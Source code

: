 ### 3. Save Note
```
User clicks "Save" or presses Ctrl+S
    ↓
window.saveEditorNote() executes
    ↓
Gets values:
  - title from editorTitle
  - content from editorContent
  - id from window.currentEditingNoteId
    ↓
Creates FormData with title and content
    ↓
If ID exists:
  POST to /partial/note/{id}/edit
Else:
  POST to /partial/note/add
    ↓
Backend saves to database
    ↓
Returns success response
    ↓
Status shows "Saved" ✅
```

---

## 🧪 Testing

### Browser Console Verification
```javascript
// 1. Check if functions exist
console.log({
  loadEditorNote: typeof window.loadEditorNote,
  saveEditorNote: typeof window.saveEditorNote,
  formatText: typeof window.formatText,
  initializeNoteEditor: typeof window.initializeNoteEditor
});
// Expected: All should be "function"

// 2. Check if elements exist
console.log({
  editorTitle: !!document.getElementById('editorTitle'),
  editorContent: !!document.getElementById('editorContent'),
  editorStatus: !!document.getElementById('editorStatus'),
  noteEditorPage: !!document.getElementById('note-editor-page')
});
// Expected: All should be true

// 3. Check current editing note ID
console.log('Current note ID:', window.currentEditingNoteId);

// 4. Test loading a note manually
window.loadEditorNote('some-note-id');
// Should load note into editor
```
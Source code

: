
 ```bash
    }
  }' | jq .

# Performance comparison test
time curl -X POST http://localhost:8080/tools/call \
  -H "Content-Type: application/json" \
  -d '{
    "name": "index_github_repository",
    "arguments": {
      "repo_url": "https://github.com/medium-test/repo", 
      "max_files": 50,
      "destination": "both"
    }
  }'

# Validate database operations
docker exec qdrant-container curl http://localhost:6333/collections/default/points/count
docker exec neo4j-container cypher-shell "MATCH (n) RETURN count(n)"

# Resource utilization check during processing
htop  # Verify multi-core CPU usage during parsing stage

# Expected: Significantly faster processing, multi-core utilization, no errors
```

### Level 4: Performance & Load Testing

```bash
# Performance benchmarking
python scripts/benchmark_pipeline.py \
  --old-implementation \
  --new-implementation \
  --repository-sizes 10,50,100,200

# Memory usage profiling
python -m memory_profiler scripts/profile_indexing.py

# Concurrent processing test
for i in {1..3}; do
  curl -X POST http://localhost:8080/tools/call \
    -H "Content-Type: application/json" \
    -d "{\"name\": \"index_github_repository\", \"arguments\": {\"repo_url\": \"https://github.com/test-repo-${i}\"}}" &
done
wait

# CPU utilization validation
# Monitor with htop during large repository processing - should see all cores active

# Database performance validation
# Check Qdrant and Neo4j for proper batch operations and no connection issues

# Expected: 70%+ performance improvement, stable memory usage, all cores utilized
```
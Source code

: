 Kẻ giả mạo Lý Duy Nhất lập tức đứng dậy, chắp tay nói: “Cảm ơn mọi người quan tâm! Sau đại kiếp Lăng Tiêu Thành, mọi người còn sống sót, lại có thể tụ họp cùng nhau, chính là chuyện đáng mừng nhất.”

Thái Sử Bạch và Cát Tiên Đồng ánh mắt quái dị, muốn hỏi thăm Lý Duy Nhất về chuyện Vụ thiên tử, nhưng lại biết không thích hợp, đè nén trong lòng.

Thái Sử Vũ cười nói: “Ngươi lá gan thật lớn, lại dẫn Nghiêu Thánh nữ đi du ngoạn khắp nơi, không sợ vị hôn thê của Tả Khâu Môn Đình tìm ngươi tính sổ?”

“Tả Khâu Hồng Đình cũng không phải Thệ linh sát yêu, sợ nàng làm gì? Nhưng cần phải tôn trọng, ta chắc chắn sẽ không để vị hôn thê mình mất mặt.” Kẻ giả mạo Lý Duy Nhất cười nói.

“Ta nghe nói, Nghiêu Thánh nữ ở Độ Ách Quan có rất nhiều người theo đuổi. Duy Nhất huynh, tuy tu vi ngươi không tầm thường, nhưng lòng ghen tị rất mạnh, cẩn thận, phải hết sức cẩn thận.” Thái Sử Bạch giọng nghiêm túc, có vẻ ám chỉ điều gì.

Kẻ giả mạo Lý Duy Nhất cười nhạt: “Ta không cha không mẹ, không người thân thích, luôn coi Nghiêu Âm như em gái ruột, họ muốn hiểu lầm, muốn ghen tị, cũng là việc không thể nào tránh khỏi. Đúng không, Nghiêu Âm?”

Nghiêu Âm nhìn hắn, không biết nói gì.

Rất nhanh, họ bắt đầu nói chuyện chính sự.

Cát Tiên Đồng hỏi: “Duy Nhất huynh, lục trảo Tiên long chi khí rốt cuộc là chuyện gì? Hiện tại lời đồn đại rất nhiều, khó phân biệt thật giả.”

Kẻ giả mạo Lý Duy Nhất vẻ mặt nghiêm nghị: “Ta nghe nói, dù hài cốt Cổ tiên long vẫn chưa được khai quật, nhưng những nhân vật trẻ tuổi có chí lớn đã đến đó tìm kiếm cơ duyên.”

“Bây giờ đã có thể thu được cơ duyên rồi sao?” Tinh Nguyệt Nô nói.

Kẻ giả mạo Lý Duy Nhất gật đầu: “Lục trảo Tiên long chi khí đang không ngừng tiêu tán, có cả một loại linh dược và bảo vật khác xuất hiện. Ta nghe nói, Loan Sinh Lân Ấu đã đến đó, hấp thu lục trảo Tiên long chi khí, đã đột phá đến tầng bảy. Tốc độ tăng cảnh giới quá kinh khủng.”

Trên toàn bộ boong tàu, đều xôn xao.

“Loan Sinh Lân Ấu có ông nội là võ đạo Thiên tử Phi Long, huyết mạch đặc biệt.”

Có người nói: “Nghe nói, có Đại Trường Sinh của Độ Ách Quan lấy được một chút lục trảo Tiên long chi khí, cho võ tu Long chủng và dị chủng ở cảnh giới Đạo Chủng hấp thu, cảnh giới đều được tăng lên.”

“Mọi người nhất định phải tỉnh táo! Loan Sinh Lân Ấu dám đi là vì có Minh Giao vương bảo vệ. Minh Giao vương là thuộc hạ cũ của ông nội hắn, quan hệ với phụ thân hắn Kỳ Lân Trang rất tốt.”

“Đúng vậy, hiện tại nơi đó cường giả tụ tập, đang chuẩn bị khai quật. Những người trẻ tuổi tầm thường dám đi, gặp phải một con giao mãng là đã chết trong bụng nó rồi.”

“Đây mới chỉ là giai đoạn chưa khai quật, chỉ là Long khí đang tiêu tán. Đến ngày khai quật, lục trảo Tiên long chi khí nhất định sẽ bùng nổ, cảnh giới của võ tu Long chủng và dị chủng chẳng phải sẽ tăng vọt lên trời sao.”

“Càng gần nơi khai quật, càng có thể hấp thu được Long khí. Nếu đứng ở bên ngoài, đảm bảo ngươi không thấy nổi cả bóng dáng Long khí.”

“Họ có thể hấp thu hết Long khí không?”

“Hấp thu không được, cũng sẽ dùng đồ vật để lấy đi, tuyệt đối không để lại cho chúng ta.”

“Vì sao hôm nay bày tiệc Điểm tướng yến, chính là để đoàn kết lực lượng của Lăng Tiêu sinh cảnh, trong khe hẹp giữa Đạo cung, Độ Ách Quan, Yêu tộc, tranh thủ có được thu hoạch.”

+===+

Reproduce the listing exactly. Every line stays as it is.

Source code

: ### 3. Save Note
```
User clicks "Save" or presses Ctrl+S
    ↓
window.saveEditorNote() executes
    ↓
Gets values:
  - title from editorTitle
  - content from editorContent
  - id from window.currentEditingNoteId
    ↓
Creates FormData with title and content
    ↓
If ID exists:
  POST to /partial/note/{id}/edit
Else:
  POST to /partial/note/add
    ↓
Backend saves to database
    ↓
Returns success response
    ↓
Status shows "Saved" ✅
```

---

## 🧪 Testing

### Browser Console Verification
```javascript
// 1. Check if functions exist
console.log({
  loadEditorNote: typeof window.loadEditorNote,
  saveEditorNote: typeof window.saveEditorNote,
  formatText: typeof window.formatText,
  initializeNoteEditor: typeof window.initializeNoteEditor
});
// Expected: All should be "function"

// 2. Check if elements exist
console.log({
  editorTitle: !!document.getElementById('editorTitle'),
  editorContent: !!document.getElementById('editorContent'),
  editorStatus: !!document.getElementById('editorStatus'),
  noteEditorPage: !!document.getElementById('note-editor-page')
});
// Expected: All should be true

// 3. Check current editing note ID
console.log('Current note ID:', window.currentEditingNoteId);

// 4. Test loading a note manually
window.loadEditorNote('some-note-id');
// Should load note into editor
```
Source code

:
 ```bash
    }
  }' | jq .

# Performance comparison test
time curl -X POST http://localhost:8080/tools/call \
  -H "Content-Type: application/json" \
  -d '{
    "name": "index_github_repository",
    "arguments": {
      "repo_url": "https://github.com/medium-test/repo", 
      "max_files": 50,
      "destination": "both"
    }
  }'

# Validate database operations
docker exec qdrant-container curl http://localhost:6333/collections/default/points/count
docker exec neo4j-container cypher-shell "MATCH (n) RETURN count(n)"

# Resource utilization check during processing
htop  # Verify multi-core CPU usage during parsing stage

# Expected: Significantly faster processing, multi-core utilization, no errors
```

### Level 4: Performance & Load Testing

```bash
# Performance benchmarking
python scripts/benchmark_pipeline.py \
  --old-implementation \
  --new-implementation \
  --repository-sizes 10,50,100,200

# Memory usage profiling
python -m memory_profiler scripts/profile_indexing.py

# Concurrent processing test
for i in {1..3}; do
  curl -X POST http://localhost:8080/tools/call \
    -H "Content-Type: application/json" \
    -d "{\"name\": \"index_github_repository\", \"arguments\": {\"repo_url\": \"https://github.com/test-repo-${i}\"}}" &
done
wait

# CPU utilization validation
# Monitor with htop during large repository processing - should see all cores active

# Database performance validation
# Check Qdrant and Neo4j for proper batch operations and no connection issues

# Expected: 70%+ performance improvement, stable memory usage, all cores utilized
```
Source code

: Kẻ giả mạo Lý Duy Nhất lập tức đứng dậy, chắp tay nói: “Cảm ơn mọi người quan tâm! Sau đại kiếp Lăng Tiêu Thành, mọi người còn sống sót, lại có thể tụ họp cùng nhau, chính là chuyện đáng mừng nhất.”

Thái Sử Bạch và Cát Tiên Đồng ánh mắt quái dị, muốn hỏi thăm Lý Duy Nhất về chuyện Vụ thiên tử, nhưng lại biết không thích hợp, đè nén trong lòng.

Thái Sử Vũ cười nói: “Ngươi lá gan thật lớn, lại dẫn Nghiêu Thánh nữ đi du ngoạn khắp nơi, không sợ vị hôn thê của Tả Khâu Môn Đình tìm ngươi tính sổ?”

“Tả Khâu Hồng Đình cũng không phải Thệ linh sát yêu, sợ nàng làm gì? Nhưng cần phải tôn trọng, ta chắc chắn sẽ không để vị hôn thê mình mất mặt.” Kẻ giả mạo Lý Duy Nhất cười nói.

“Ta nghe nói, Nghiêu Thánh nữ ở Độ Ách Quan có rất nhiều người theo đuổi. Duy Nhất huynh, tuy tu vi ngươi không tầm thường, nhưng lòng ghen tị rất mạnh, cẩn thận, phải hết sức cẩn thận.” Thái Sử Bạch giọng nghiêm túc, có vẻ ám chỉ điều gì.

Kẻ giả mạo Lý Duy Nhất cười nhạt: “Ta không cha không mẹ, không người thân thích, luôn coi Nghiêu Âm như em gái ruột, họ muốn hiểu lầm, muốn ghen tị, cũng là việc không thể nào tránh khỏi. Đúng không, Nghiêu Âm?”

Nghiêu Âm nhìn hắn, không biết nói gì.

Rất nhanh, họ bắt đầu nói chuyện chính sự.

Cát Tiên Đồng hỏi: “Duy Nhất huynh, lục trảo Tiên long chi khí rốt cuộc là chuyện gì? Hiện tại lời đồn đại rất nhiều, khó phân biệt thật giả.”

Kẻ giả mạo Lý Duy Nhất vẻ mặt nghiêm nghị: “Ta nghe nói, dù hài cốt Cổ tiên long vẫn chưa được khai quật, nhưng những nhân vật trẻ tuổi có chí lớn đã đến đó tìm kiếm cơ duyên.”

“Bây giờ đã có thể thu được cơ duyên rồi sao?” Tinh Nguyệt Nô nói.

Kẻ giả mạo Lý Duy Nhất gật đầu: “Lục trảo Tiên long chi khí đang không ngừng tiêu tán, có cả một loại linh dược và bảo vật khác xuất hiện. Ta nghe nói, Loan Sinh Lân Ấu đã đến đó, hấp thu lục trảo Tiên long chi khí, đã đột phá đến tầng bảy. Tốc độ tăng cảnh giới quá kinh khủng.”

Trên toàn bộ boong tàu, đều xôn xao.

“Loan Sinh Lân Ấu có ông nội là võ đạo Thiên tử Phi Long, huyết mạch đặc biệt.”

Có người nói: “Nghe nói, có Đại Trường Sinh của Độ Ách Quan lấy được một chút lục trảo Tiên long chi khí, cho võ tu Long chủng và dị chủng ở cảnh giới Đạo Chủng hấp thu, cảnh giới đều được tăng lên.”

“Mọi người nhất định phải tỉnh táo! Loan Sinh Lân Ấu dám đi là vì có Minh Giao vương bảo vệ. Minh Giao vương là thuộc hạ cũ của ông nội hắn, quan hệ với phụ thân hắn Kỳ Lân Trang rất tốt.”

“Đúng vậy, hiện tại nơi đó cường giả tụ tập, đang chuẩn bị khai quật. Những người trẻ tuổi tầm thường dám đi, gặp phải một con giao mãng là đã chết trong bụng nó rồi.”

“Đây mới chỉ là giai đoạn chưa khai quật, chỉ là Long khí đang tiêu tán. Đến ngày khai quật, lục trảo Tiên long chi khí nhất định sẽ bùng nổ, cảnh giới của võ tu Long chủng và dị chủng chẳng phải sẽ tăng vọt lên trời sao.”

“Càng gần nơi khai quật, càng có thể hấp thu được Long khí. Nếu đứng ở bên ngoài, đảm bảo ngươi không thấy nổi cả bóng dáng Long khí.”

“Họ có thể hấp thu hết Long khí không?”

“Hấp thu không được, cũng sẽ dùng đồ vật để lấy đi, tuyệt đối không để lại cho chúng ta.”

“Vì sao hôm nay bày tiệc Điểm tướng yến, chính là để đoàn kết lực lượng của Lăng Tiêu sinh cảnh, trong khe hẹp giữa Đạo cung, Độ Ách Quan, Yêu tộc, tranh thủ có được thu hoạch.”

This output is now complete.